I love how much Waterlox brings out the warmth of butcher block. Here’s the difference after one coat.

 

butcher-block-first-coat

 

There was a lot going on at once during this project. McKenzie pointed out that we should paint the inside of the cabinets while they were easily accessible. We’ll eventually be painting the outside of the cabinets white as well.

 

painting-inside-cabinets

 

Butcher block needs to be sanded before applying the first coat of Waterlox (not only to smooth out any rough areas, but also to remove the oils Ikea uses to protect them during shipment). We also sanded with a very fine grit sandpaper between the third and fourth coats of Waterlox.

 

butcher-block-sanding

 

 

butcher-block-install-joint-compound

 

Along with new counters, we put in a new sink and faucet (for free!). This was actually the sink Tyler removed from his house and he was kind enough to let us have it, as I was looking for a cast iron sink and a farmhouse-style faucet.

 

I almost had a stroke when Shawn and Tyler were setting the sink in place to make sure the cut-out was the right size. I was certain the whole piece of butcher block would snap in half.

 

butcher-block-cut-out-sink

 

Every piece was set in place for measurements before any cuts were made.

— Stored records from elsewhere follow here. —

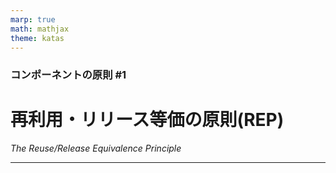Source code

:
 ```yaml
---
marp: true
math: mathjax
theme: katas
---
```

<!-- 
size: 16:9
paginate: true
-->
<!-- header: 勉強会# ― エンジニアとしての解像度を高めるための勉強会-->

### コンポーネントの原則 #1

# 再利用・リリース等価の原則(REP)
_The Reuse/Release Equivalence Principle_

---
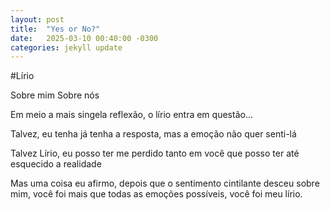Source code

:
 ```yaml
---
layout: post
title:  "Yes or No?" 
date:   2025-03-10 00:40:00 -0300
categories: jekyll update
---
```


#Lírio

Sobre mim 
Sobre nós 

Em meio a mais singela reflexão,
o lírio entra em questão... 

Talvez, eu tenha já tenha a resposta,
mas a emoção não quer senti-lá

Talvez Lírio, eu posso ter me perdido 
tanto em você que posso ter até esquecido
a realidade 

Mas uma coisa eu afirmo, depois que o sentimento 
cintilante desceu sobre mim, você foi mais que 
todas as emoções possíveis, você foi meu lírio.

As Tyler always says — measure twice, cut once.

 

kitchen-butcher-block-install

 

As I mentioned before, installing butcher block is a super long process – mainly because you need to apply 4 coats of Waterlox, with 24 hours of drying time in between each coat (the undersides of the counters only got 2 coats of Waterlox, since they won’t see much moisture). On top of that, the counters need to cure for 7 days, and you really shouldn’t use them during that time period if you can help it! Applying Waterlox is easy because it’s self-leveling and you really can’t mess it up as long as you use a high quality natural bristle brush.

 

butcher-block-waterlox

 

Tyler applied silicone about every 6 inches to keep the counters in place. He also applied silicone around the sink cut-out before setting the sink in place.

 

butcher-block-install-silicone

 

 

butcher-block-first-piece

 

To fill the seams between two pieces of butcher block we mixed wood filler with sawdust left over from the cutting process.

 

butcher-block-wood-filler

 

 

kitchen-countertops-before-after

 

 

kitchen-butcher-block-after-sink

 

 

kitchen-butcher-block-after-appliances

 

I also finished painting the kitchen “Coventry Gray” by Benjamin Moore – although most of this wall space will be covered by subway tile (hopefully soon).

 

kitchen-butcher-block-after-grey

 

Now we just need to install subway tile, a range hood, crown molding, and open shelving – and paint the cabinets white and give them some hardware – and we can actually call the kitchen done. Almost there, right?